• _DATA_
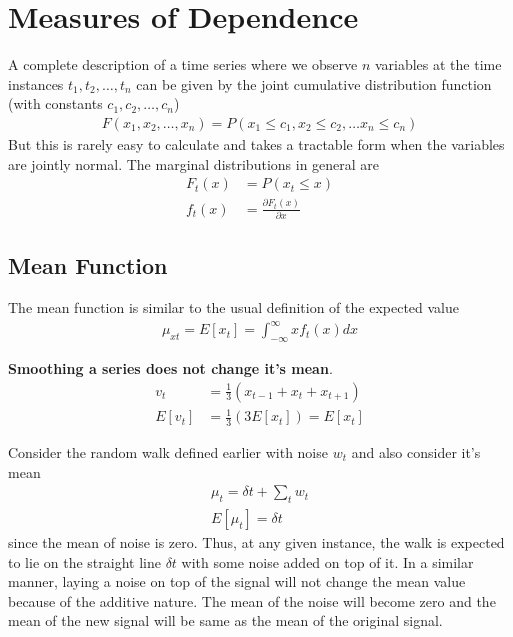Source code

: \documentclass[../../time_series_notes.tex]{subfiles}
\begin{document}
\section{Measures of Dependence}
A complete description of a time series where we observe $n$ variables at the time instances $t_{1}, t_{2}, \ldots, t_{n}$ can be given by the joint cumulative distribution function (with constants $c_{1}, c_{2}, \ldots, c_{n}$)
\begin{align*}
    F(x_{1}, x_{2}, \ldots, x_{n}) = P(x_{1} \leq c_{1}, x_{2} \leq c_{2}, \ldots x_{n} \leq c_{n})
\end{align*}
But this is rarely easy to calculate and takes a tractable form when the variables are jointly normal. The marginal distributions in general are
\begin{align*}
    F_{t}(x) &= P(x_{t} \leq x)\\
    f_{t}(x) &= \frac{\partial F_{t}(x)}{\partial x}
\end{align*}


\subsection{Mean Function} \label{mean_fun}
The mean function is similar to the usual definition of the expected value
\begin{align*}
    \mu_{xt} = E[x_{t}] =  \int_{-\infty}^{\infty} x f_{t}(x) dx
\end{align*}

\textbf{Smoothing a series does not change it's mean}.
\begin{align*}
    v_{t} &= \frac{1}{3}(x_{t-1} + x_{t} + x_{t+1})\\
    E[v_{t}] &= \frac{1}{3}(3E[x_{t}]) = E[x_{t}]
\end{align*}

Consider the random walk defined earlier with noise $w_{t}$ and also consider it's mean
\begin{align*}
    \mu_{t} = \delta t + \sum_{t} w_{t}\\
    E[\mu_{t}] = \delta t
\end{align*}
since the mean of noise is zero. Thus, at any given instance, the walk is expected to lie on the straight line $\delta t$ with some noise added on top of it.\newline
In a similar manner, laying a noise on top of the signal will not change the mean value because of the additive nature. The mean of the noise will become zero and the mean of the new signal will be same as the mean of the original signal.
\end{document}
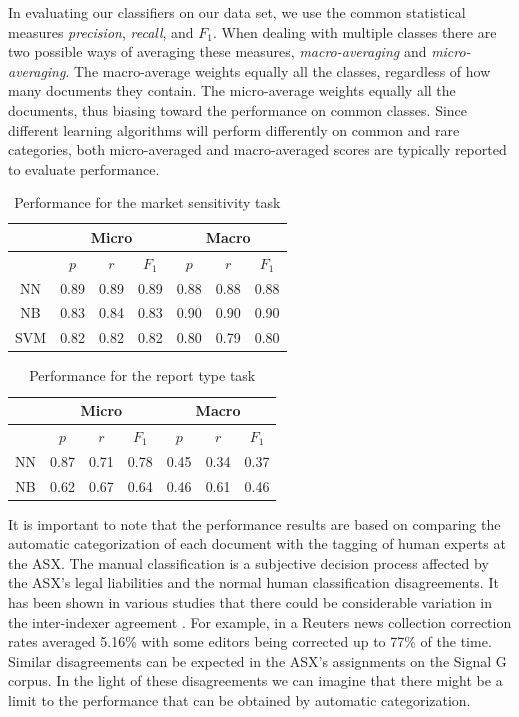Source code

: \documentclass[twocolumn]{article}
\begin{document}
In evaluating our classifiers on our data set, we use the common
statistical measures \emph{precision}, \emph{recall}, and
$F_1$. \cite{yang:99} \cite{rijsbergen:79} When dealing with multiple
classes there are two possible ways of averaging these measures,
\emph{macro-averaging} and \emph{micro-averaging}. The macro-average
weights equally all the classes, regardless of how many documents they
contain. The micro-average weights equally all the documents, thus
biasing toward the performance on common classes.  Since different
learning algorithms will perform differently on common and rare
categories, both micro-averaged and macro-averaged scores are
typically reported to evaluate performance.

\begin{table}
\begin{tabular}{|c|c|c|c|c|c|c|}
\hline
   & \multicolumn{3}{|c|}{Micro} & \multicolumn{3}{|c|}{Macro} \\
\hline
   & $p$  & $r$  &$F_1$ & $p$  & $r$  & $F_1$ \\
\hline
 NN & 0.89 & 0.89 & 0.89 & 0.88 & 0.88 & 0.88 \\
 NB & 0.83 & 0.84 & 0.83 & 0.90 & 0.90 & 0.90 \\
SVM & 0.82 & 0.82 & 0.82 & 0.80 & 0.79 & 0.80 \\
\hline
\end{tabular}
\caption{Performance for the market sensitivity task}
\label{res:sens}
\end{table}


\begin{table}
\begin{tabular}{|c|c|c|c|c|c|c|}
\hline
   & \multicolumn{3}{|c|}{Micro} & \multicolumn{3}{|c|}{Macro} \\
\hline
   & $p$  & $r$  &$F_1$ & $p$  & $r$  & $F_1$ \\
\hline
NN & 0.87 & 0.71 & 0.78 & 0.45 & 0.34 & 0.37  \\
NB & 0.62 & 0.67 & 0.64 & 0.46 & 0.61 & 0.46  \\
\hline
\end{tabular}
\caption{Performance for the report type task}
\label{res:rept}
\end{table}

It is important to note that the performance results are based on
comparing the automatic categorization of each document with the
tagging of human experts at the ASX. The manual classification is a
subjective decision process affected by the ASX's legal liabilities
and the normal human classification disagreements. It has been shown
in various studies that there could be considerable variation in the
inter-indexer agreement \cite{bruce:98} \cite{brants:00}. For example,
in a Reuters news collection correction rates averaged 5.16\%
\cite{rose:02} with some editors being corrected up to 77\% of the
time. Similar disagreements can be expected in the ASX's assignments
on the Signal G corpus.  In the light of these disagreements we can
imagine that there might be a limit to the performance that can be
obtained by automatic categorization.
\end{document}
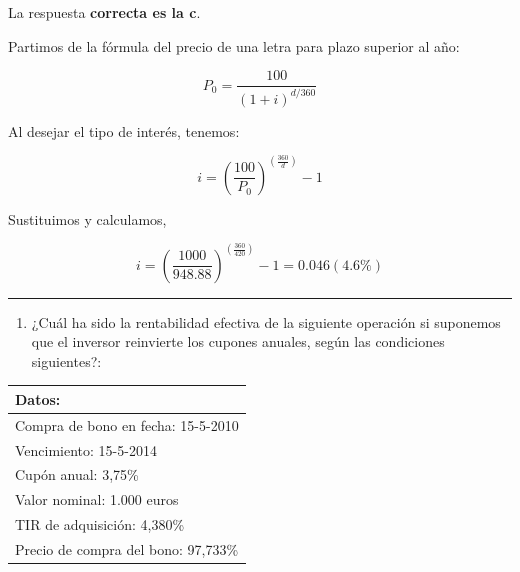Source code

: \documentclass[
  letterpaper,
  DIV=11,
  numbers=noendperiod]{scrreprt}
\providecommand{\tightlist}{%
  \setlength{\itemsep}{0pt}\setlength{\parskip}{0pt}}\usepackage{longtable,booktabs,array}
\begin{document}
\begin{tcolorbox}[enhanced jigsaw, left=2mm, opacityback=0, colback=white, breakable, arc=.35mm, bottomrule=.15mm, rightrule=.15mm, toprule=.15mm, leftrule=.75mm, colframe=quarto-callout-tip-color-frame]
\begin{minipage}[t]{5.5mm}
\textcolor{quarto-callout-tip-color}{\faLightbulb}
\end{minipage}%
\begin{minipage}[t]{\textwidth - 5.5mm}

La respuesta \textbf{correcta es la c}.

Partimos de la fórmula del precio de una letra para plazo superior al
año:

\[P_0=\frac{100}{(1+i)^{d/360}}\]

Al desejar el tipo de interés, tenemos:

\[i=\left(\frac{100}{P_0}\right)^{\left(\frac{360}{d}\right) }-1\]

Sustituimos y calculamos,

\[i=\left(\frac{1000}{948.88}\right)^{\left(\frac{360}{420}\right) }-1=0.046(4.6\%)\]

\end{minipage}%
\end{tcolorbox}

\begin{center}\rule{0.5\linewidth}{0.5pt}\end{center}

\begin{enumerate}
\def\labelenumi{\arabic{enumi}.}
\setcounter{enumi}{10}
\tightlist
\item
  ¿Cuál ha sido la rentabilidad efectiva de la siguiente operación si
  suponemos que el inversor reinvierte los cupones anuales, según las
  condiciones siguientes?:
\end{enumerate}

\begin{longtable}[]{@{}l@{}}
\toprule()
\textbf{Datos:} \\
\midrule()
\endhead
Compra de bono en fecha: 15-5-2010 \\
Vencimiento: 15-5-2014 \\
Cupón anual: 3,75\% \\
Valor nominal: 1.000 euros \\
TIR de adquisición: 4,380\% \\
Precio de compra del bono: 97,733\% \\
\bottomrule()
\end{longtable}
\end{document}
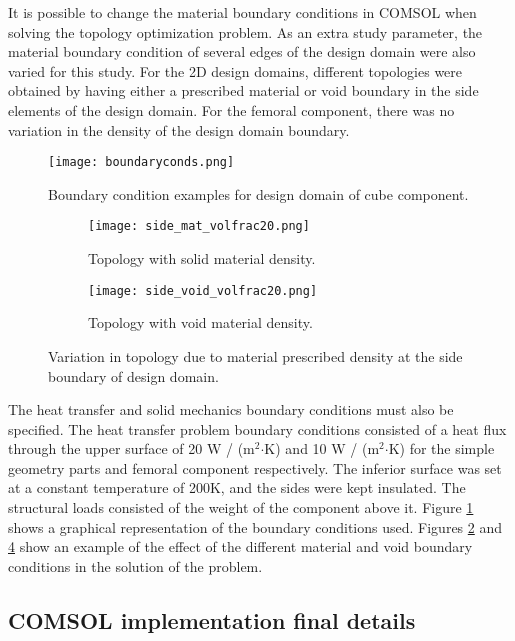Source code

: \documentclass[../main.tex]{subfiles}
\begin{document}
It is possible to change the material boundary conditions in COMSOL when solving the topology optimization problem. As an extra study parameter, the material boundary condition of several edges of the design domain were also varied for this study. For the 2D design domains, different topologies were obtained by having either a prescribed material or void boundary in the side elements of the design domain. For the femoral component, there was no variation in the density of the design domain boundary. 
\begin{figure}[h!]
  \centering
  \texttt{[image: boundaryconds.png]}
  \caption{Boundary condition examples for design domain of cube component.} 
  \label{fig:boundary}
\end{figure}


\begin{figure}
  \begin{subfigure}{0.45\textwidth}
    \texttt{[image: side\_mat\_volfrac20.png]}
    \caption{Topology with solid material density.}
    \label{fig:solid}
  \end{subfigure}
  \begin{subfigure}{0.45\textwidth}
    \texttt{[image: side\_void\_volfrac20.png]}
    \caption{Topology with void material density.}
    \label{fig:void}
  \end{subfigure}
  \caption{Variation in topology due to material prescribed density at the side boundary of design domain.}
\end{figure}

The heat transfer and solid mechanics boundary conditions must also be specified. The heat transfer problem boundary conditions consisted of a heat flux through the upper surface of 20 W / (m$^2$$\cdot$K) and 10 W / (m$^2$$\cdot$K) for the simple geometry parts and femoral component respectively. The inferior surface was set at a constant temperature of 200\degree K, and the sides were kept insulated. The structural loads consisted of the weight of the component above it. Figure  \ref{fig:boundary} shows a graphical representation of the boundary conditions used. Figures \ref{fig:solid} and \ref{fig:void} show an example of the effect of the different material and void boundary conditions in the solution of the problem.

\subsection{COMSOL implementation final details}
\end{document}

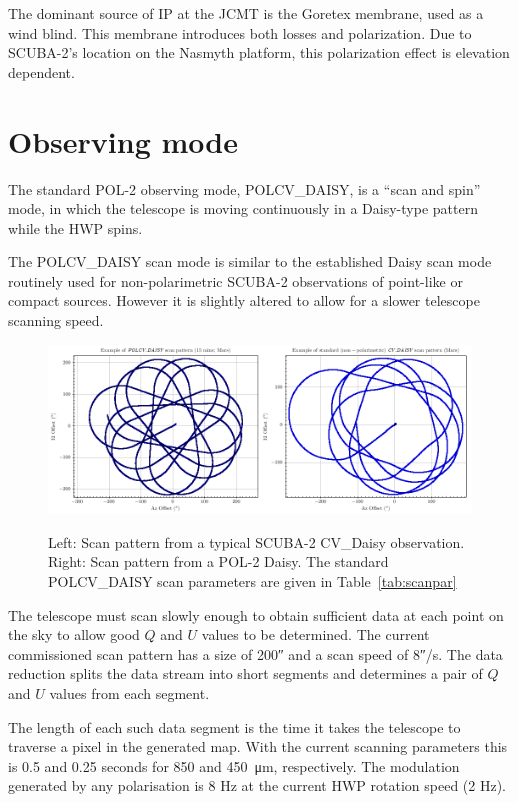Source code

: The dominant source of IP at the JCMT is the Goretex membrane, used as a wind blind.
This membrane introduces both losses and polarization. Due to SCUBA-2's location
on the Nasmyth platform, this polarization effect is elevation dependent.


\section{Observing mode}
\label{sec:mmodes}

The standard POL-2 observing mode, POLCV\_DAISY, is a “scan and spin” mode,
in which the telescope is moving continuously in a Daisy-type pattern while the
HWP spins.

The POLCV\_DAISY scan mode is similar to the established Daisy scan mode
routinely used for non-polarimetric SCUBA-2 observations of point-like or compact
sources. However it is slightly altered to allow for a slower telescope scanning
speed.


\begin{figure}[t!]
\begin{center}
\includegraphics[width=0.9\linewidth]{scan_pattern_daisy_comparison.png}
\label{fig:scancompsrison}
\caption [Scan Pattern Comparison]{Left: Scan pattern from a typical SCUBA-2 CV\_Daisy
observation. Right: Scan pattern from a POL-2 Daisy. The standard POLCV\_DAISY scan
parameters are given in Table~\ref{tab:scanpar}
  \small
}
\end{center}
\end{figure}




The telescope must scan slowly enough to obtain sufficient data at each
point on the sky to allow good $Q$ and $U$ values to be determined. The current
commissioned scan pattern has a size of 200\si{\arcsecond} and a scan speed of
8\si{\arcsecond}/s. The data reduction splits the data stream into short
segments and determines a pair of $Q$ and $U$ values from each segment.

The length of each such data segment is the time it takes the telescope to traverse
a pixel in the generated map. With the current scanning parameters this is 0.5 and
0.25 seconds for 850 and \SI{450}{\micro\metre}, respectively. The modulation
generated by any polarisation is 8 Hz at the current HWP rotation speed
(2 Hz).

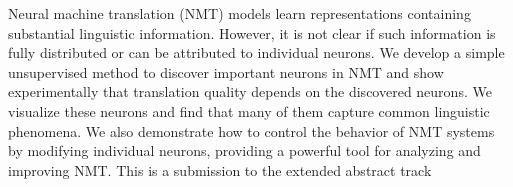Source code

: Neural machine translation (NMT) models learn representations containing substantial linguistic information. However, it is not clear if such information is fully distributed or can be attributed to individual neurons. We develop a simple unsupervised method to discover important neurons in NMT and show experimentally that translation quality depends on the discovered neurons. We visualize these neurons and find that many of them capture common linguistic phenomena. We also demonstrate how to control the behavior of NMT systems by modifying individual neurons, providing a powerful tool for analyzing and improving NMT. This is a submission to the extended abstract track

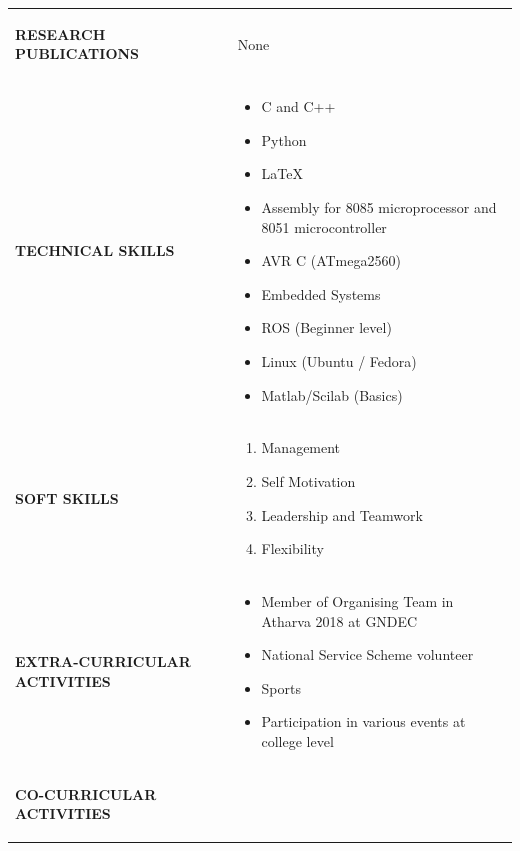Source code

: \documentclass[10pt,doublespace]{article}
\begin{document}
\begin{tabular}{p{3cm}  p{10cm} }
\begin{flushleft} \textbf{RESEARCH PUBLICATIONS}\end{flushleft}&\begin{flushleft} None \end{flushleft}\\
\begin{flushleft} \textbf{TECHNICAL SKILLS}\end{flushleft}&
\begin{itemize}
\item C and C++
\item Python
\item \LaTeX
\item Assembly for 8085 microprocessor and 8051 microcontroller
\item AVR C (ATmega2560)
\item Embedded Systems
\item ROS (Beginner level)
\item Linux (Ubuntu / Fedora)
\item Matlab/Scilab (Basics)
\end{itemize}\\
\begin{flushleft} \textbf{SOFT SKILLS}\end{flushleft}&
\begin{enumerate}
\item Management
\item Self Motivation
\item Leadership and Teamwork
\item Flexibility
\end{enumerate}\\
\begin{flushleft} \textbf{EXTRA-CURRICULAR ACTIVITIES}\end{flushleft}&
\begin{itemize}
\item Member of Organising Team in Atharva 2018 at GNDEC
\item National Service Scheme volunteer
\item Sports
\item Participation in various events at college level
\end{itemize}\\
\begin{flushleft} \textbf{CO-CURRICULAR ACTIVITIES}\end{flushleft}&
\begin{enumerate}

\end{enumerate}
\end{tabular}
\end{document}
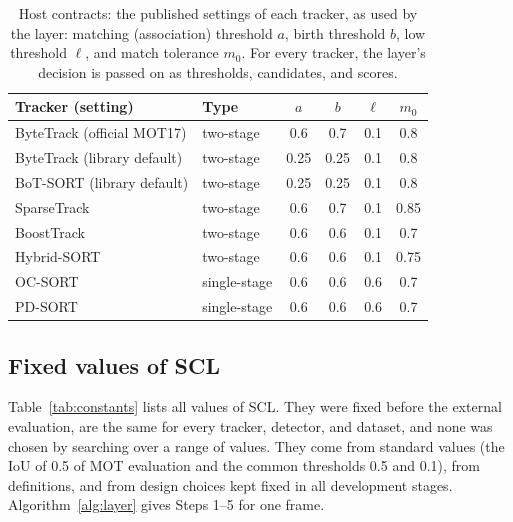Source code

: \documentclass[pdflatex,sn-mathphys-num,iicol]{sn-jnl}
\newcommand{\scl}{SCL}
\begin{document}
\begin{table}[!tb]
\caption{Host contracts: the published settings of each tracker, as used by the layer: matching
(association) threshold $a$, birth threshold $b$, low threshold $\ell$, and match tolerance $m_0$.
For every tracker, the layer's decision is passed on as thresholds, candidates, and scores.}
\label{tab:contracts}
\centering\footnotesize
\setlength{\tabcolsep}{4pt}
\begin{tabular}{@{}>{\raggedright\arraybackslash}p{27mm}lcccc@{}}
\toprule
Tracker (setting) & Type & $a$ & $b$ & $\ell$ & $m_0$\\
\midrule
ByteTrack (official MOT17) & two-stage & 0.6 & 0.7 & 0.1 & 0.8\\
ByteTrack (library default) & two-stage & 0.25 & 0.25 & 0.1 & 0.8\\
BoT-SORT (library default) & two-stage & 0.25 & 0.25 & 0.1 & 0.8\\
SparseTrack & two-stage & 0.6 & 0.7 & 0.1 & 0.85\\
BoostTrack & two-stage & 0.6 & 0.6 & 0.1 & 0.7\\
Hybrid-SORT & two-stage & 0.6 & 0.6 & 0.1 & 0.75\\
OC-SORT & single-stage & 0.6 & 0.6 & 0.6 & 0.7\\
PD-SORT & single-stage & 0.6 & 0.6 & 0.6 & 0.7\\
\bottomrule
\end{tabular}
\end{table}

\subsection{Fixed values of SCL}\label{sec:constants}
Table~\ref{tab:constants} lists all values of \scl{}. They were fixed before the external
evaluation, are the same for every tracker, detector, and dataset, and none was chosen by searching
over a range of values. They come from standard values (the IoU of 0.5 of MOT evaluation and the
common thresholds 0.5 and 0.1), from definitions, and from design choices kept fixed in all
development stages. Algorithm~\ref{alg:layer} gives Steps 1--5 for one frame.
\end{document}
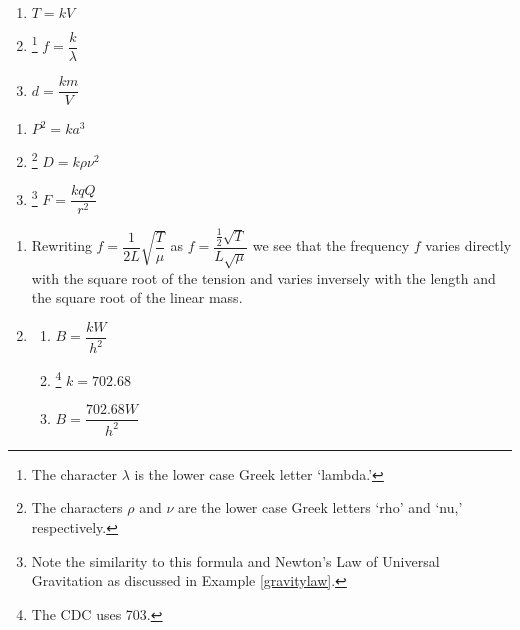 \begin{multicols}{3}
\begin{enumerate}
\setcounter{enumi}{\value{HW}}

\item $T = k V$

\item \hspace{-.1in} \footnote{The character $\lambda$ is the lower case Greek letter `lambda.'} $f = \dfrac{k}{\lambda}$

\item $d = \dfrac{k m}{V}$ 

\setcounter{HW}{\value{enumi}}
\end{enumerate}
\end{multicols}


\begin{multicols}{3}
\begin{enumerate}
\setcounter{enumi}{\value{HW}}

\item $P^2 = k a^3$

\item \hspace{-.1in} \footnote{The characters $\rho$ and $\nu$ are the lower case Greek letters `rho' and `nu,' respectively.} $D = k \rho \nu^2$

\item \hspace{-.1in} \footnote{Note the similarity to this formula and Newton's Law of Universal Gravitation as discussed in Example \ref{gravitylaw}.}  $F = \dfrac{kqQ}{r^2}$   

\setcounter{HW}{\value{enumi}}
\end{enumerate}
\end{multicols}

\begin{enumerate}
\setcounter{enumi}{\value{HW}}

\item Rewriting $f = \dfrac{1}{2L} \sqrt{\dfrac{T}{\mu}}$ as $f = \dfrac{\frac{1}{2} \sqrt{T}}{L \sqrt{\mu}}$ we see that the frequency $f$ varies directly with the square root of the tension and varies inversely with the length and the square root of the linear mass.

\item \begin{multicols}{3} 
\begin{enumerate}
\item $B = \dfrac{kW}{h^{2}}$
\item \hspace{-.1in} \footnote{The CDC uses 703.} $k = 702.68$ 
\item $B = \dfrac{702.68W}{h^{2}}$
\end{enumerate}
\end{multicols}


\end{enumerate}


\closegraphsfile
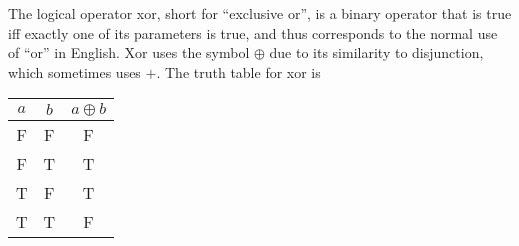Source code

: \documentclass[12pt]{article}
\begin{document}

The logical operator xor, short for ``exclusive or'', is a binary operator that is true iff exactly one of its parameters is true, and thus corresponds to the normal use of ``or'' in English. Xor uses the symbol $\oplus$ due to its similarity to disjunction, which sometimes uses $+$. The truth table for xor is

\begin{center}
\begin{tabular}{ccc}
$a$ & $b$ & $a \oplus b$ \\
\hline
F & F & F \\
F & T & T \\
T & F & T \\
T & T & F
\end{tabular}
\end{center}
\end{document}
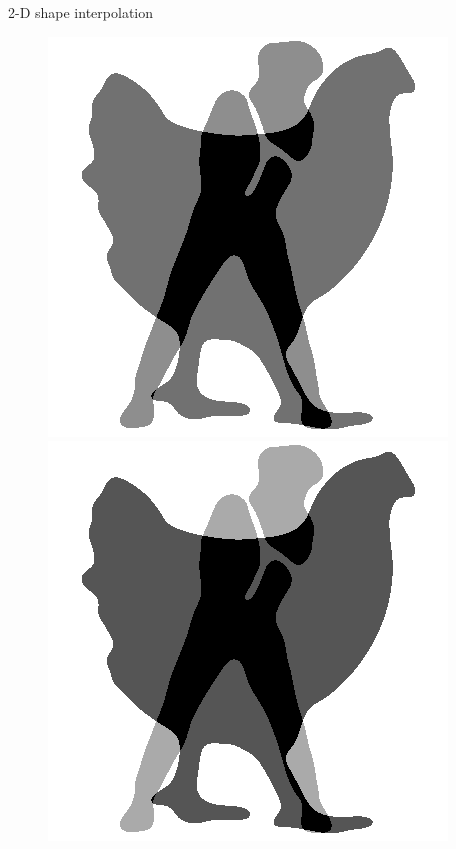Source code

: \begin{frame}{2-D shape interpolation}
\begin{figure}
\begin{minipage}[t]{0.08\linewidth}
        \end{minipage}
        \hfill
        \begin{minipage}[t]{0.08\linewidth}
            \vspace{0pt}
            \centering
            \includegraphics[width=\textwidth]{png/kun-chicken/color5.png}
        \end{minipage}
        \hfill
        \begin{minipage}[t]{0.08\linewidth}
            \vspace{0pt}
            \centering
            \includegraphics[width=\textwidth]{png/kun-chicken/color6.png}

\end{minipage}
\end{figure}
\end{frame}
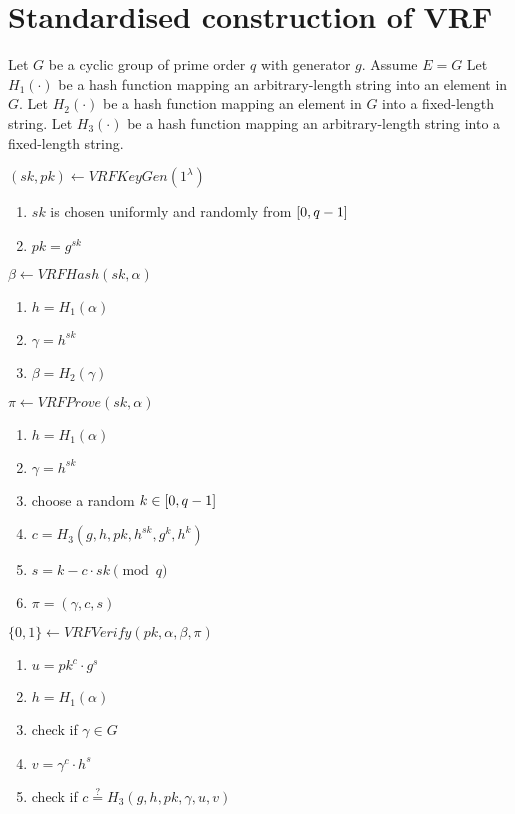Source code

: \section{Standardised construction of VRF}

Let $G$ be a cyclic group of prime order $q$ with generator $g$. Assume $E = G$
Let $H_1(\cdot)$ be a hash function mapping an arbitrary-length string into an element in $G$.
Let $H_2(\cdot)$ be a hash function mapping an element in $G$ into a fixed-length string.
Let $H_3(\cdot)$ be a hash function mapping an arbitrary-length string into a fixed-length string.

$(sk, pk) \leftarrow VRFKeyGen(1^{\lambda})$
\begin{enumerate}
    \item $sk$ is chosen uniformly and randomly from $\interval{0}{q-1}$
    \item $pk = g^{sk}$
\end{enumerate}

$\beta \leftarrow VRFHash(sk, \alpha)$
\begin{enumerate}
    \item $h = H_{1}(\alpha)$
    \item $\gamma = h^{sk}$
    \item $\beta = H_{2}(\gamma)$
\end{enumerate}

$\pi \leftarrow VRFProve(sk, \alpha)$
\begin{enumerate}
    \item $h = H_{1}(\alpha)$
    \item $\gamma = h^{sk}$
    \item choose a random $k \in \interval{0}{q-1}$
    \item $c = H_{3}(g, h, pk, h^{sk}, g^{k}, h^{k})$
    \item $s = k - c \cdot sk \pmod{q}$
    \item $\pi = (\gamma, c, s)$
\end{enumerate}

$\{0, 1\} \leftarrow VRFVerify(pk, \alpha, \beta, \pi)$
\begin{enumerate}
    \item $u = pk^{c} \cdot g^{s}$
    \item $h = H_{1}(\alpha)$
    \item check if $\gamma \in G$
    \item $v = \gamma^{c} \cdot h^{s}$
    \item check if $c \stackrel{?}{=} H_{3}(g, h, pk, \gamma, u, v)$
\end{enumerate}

• _THE TASK_
Among the entries above, say how many lines hold the word "both". No other words belong in the answer.

• _OUTPUT FOR THIS TASK_
2